AN 9 S 17.776 2017-10-09 Bes VGANSBACH VG Ansbach

Tenor

I. In Abänderung von Nr. III des Beschlusses des Verwaltungsgerichts Ansbach vom 9. Oktober 2017 wird der Streitwert auf 5.000 Euro festgesetzt.
II. Im Übrigen wird die Beschwerde zurückgewiesen.

Gründe

Die von den Bevollmächtigten der Kläger in eigenem Namen eingelegte Beschwerde, mit der sie eine Heraufsetzung des Streitwerts auf mindestens 10.000 Euro begehren, ist gemäß § 32 Abs. 2 Satz 1 RVG, § 68 Abs. 1 GKG zulässig, aber nur zum Teil begründet. Das Verwaltungsgericht hat den Streitwert mit 3.750 Euro zu niedrig festgesetzt.
Gemäß § 52 Abs. 1 GKG ist der Streitwert nach der sich aus dem Antrag des Klägers für ihn ergebenden Bedeutung der Sache nach Ermessen zu bestimmen.

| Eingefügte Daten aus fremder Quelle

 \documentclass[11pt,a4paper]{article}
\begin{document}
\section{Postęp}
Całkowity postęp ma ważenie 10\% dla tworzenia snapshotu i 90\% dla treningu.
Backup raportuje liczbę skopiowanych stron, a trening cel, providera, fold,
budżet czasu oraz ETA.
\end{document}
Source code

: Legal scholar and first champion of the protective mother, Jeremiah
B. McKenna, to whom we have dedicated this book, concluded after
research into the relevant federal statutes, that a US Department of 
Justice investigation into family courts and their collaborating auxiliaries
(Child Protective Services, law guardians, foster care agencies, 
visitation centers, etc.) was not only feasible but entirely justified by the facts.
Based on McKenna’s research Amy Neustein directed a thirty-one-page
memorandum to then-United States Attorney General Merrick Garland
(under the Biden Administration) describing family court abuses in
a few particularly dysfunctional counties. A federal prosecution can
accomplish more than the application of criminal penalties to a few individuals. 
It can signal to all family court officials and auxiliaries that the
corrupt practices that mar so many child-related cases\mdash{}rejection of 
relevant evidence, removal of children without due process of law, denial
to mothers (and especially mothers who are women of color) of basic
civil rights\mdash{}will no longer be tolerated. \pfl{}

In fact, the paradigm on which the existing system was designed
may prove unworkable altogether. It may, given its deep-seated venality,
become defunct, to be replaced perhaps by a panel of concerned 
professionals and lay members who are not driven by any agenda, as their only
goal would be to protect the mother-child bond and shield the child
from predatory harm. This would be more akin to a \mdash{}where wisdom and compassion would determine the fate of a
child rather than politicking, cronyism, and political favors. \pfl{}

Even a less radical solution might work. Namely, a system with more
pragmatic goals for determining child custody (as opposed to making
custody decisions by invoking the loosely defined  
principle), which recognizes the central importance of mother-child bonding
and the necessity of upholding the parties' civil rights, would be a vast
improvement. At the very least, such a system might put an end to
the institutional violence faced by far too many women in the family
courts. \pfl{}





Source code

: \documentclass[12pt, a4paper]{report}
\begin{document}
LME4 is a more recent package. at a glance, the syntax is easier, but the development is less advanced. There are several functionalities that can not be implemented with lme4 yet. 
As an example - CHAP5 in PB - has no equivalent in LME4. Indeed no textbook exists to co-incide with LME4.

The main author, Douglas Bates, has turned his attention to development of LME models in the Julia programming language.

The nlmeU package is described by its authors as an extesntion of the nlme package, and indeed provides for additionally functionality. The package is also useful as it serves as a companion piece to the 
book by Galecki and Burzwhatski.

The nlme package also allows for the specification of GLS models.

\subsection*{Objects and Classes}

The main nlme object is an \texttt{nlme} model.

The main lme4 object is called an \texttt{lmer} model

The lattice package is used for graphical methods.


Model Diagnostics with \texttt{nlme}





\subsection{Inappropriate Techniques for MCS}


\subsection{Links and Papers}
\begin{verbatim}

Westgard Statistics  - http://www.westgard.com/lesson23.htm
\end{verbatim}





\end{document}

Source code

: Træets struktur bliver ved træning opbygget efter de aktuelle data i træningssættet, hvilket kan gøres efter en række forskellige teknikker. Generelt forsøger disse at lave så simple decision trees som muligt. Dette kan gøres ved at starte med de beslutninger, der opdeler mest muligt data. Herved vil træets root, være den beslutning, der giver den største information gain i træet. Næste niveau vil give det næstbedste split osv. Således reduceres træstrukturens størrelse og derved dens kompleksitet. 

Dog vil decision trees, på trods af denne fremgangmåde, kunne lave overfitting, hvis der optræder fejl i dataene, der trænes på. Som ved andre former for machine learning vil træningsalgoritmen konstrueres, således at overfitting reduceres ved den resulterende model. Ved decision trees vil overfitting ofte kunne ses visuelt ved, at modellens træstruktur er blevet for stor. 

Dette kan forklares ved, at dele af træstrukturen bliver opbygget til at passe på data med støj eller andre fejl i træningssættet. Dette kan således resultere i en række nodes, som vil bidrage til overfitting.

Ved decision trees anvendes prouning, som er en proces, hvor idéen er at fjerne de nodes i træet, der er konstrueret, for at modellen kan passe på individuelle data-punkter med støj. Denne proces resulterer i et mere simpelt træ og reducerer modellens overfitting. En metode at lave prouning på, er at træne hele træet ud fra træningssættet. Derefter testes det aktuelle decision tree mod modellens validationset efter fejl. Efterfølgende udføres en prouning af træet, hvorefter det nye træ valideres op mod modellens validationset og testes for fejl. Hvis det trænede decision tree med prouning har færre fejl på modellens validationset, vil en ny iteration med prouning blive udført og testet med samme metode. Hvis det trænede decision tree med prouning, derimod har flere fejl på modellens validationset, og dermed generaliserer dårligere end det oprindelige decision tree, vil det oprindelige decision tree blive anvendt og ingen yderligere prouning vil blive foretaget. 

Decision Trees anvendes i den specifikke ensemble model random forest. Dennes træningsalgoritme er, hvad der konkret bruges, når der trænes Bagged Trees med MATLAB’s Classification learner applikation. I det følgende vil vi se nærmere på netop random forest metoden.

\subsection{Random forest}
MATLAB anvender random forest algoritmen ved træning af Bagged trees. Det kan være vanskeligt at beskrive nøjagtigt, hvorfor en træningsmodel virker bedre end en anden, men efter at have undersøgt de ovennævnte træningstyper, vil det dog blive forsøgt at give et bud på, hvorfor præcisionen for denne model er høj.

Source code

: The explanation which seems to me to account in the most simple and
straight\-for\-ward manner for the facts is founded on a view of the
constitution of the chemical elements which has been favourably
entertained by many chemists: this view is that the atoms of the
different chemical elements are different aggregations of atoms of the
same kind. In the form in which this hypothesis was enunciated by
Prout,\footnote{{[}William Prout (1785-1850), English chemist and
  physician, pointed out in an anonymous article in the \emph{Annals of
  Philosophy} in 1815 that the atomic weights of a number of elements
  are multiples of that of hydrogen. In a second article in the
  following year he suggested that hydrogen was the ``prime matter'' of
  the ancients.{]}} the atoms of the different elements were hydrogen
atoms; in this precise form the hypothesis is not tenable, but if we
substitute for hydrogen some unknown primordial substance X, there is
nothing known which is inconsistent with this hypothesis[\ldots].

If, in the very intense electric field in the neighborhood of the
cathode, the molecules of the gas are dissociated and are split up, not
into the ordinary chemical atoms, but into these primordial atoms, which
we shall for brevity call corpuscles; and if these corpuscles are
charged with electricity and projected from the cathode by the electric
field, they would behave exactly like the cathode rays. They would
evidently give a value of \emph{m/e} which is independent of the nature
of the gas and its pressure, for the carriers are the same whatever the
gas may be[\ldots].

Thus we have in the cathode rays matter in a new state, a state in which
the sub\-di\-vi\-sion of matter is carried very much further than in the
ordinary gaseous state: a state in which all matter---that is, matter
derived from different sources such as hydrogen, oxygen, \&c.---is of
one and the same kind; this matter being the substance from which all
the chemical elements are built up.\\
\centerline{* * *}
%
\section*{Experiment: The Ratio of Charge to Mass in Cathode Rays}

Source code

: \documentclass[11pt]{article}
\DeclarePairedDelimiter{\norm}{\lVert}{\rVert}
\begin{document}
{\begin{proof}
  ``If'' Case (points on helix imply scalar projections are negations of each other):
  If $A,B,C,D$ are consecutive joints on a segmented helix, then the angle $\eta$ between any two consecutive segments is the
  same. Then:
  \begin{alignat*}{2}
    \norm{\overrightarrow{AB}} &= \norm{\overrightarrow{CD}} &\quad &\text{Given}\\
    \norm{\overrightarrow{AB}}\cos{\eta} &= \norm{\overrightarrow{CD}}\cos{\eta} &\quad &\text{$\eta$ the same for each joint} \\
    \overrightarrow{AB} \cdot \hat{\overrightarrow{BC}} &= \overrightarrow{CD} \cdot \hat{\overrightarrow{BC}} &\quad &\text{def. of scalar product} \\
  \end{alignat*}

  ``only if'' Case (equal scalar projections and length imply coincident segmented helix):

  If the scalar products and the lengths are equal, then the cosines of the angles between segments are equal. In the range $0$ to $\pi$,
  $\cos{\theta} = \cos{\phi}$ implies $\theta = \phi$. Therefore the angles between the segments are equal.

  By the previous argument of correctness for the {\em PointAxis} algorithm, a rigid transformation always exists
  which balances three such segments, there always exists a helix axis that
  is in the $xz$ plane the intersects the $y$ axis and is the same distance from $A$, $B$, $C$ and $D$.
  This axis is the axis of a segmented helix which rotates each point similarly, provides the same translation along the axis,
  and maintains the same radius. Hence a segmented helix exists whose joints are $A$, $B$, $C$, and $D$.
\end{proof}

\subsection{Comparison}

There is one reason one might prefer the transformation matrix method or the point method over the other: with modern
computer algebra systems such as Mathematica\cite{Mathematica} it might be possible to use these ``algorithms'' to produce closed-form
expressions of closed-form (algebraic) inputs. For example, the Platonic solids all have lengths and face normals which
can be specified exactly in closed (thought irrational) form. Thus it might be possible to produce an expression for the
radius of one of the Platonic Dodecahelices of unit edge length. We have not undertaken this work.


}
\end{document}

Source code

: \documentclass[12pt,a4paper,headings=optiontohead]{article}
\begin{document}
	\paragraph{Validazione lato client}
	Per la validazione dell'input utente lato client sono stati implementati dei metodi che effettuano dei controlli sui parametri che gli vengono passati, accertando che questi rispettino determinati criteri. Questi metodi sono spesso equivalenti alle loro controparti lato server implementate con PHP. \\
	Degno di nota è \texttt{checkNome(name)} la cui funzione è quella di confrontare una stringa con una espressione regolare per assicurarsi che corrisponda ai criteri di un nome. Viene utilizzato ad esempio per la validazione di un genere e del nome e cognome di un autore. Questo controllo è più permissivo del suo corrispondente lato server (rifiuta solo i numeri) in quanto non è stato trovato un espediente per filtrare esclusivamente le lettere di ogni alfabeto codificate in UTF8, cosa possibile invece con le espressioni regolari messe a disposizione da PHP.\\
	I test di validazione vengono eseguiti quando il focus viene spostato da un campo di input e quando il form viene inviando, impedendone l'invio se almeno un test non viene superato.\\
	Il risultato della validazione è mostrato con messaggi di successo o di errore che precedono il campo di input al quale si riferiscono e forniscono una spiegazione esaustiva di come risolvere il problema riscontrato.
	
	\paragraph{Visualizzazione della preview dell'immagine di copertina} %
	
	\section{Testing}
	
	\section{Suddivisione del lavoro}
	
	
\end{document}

Der Senat legt hierbei regelmäßig den jeweils aktuellen Streitwertkatalog für die Verwaltungsgerichtsbarkeit zugrunde, nunmehr in der letzten Fassung vom 18. Juli 2013 (Streitwertkatalog 2013).
In baurechtlichen Nachbarklagen geht der Senat üblicherweise vom unteren Wert des in Nr. 9.7.1 des Streitwertkatalogs 2013 vorgeschlagenen Streitwertrahmens aus und setzt regelmäßig einen Streitwert in Höhe von 7.500 Euro fest (vgl. BayVGH, B.v. 6.11.2015 – 9 C 15.2337 – juris Rn. 3). Allerdings hat der Senat bereits bisher den Streitwertrahmen des Streitwertkatalogs in entsprechend gelagerten Fällen auch nach oben hin ausgeschöpft und zum Beispiel in einem Verfahren des vorläufigen Rechtsschutzes bei einer Nachbarklage gegen eine Wohnanlage mit 87 Wohneinheiten und 129 Tiefgaragenplätzen einen Streitwert von 7.500 Euro festgesetzt (vgl. BayVGH, B.v. 19.3.2017 – 9 CS 14.2441 – juris), was einem Hauptsachestreitwert von 15.000 Euro entspricht (vgl. Nr. 1.5 des Streitwertkatalogs).
Im Hinblick darauf, dass der Streitwertkatalog 2013 für die Klage eines drittbetroffenen Nachbarn einen Rahmen für den festzusetzenden Streitwert enthält, während der Streitwertkatalog 2004 insoweit lediglich einen Richtwert von 7.500 Euro enthielt, hält der Senat jedenfalls bei der hier vorliegenden Klage eines Nachbarn gegen eine Baugenehmigung für ein Mehrfamilienhaus mit 5 Wohneinheiten und Tiefgarage einen Streitwert von 10.000 Euro für angemessen (vgl. auch ThürOVG, B.v. 20.7.2016 – 1 VO 376/16 – juris Rn. 4; SächsOVG, B.v. 28.11.2016 – 1 B 257/16 – juris Rn. 7; VGH BW, B.v. 13.8.2014 – 8 S 949/14 – juris Rn. 6; BayVGH, B.v. 13.8.2015 – 15 C 15.1674 – juris Rn. 12). Die von den Bevollmächtigten der Kläger begehrte Festsetzung eines noch höheren Streitwerts an der oberen Grenze des Streitwertrahmens oder gar darüber hinaus, kann dagegen nur in Betracht kommen, wenn sich die Nachbarklage gegen ein Vorhaben mit deutlich größeren Auswirkungen auf die Nachbarschaft richtet (vgl. ThürOVG, a.a.O. Rn. 4).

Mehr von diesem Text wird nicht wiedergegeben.